WORK INSTRUCTIONS: Count every line in the data below where "width" occurs, then state that number and nothing more.

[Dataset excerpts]
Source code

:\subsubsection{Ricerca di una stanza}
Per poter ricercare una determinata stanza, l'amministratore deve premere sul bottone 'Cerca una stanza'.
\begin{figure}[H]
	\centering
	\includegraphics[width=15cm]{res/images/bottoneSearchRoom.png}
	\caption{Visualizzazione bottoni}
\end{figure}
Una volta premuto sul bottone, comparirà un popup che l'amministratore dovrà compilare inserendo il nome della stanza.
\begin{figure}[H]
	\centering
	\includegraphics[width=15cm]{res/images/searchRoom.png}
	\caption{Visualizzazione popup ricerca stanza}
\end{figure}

ANSWER BOX: 2